### TASK STATEMENT
Keep only the lines from the start of the data through the line containing "- **Protected Route", and output them exactly.

Saved entries:
——

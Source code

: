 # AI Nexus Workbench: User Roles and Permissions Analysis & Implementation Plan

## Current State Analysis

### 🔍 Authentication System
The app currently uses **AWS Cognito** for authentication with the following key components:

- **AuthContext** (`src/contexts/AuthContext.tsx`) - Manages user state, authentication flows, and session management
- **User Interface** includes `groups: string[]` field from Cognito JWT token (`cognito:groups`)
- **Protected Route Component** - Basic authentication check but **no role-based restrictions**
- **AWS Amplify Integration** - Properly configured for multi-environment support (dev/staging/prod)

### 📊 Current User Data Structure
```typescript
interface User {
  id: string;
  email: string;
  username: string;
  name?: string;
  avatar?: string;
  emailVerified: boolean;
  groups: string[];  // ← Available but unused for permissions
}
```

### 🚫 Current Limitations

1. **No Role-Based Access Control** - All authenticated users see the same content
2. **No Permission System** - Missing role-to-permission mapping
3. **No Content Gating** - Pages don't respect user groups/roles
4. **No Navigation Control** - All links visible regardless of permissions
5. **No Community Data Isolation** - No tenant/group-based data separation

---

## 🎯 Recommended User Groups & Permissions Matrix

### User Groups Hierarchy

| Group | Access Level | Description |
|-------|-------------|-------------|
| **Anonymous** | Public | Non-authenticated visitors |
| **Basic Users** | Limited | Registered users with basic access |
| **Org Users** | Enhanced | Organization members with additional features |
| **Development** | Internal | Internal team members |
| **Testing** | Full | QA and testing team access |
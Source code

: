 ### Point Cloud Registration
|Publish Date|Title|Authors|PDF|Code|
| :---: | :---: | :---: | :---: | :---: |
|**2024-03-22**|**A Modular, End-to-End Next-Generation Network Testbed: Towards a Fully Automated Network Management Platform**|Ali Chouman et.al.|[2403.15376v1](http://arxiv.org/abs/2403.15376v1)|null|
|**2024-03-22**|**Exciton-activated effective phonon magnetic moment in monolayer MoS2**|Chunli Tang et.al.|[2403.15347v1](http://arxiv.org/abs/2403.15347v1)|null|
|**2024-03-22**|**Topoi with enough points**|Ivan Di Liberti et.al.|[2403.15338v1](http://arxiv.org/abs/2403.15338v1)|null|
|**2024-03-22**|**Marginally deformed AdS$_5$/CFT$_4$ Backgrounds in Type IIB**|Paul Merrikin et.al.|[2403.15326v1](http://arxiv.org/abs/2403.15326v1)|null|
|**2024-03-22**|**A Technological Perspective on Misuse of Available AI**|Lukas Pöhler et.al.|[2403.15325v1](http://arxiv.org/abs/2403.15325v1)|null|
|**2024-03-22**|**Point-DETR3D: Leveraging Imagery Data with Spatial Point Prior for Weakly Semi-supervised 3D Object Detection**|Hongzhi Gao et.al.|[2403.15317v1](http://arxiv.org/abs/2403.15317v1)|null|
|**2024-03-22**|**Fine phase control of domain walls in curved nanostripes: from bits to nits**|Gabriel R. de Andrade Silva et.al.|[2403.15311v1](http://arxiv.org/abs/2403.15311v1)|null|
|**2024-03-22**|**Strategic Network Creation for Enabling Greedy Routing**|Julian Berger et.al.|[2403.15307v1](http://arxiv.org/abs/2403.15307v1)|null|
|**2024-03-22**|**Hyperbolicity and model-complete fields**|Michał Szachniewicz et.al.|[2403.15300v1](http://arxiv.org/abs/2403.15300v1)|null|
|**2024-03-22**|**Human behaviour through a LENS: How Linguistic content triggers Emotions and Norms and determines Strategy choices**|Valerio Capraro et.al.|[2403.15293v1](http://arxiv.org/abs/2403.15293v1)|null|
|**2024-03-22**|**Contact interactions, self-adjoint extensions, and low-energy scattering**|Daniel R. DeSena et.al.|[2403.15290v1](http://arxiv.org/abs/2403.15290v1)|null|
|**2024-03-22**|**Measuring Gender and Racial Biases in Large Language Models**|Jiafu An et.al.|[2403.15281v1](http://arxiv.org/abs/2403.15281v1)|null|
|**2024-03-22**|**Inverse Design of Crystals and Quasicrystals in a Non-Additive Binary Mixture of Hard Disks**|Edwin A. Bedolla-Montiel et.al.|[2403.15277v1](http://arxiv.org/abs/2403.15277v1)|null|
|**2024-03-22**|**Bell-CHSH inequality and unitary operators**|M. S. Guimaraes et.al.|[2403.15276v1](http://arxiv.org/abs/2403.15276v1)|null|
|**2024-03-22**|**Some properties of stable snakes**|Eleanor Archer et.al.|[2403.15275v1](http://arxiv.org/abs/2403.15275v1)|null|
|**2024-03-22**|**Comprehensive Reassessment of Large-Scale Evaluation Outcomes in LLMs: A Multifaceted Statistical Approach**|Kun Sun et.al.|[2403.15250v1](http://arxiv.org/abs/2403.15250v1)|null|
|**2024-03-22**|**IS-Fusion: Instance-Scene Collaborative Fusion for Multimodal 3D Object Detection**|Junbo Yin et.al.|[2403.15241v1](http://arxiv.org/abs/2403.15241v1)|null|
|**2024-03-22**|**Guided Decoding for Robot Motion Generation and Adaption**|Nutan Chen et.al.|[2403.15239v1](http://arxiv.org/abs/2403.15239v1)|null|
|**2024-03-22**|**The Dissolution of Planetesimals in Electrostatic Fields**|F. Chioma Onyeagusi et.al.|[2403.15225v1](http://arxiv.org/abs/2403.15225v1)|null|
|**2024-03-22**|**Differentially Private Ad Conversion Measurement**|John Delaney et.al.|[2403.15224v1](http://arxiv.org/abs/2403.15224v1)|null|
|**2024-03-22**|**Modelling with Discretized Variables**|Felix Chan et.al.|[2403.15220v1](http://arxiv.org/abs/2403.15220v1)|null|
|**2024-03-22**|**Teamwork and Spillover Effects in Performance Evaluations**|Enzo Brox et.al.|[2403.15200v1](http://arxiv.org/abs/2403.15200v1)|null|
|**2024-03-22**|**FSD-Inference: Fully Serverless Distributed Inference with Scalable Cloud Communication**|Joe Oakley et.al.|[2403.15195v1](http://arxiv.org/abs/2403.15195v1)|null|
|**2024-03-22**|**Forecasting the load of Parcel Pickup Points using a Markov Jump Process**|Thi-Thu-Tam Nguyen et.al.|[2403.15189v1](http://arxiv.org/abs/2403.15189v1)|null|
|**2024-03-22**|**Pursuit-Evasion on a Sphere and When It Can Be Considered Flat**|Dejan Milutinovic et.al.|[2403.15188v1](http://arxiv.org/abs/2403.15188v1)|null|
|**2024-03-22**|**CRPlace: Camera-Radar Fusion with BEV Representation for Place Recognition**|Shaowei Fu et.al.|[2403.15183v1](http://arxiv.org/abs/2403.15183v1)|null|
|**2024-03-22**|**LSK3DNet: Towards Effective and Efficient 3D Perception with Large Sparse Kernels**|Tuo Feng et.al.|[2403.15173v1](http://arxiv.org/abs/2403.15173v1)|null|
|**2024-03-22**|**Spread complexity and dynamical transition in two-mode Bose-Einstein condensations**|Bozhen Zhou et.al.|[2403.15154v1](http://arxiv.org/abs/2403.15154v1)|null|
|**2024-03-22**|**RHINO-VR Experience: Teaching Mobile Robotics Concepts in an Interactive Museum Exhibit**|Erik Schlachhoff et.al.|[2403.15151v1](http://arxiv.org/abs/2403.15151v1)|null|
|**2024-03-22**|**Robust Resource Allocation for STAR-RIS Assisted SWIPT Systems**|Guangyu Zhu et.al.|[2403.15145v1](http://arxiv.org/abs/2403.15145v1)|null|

——

### ANSWER TO THIS PROBLEM
Source code

: # AI Nexus Workbench: User Roles and Permissions Analysis & Implementation Plan

## Current State Analysis

### 🔍 Authentication System
The app currently uses **AWS Cognito** for authentication with the following key components:

- **AuthContext** (`src/contexts/AuthContext.tsx`) - Manages user state, authentication flows, and session management
- **User Interface** includes `groups: string[]` field from Cognito JWT token (`cognito:groups`)
- **Protected Route Component** - Basic authentication check but **no role-based restrictions**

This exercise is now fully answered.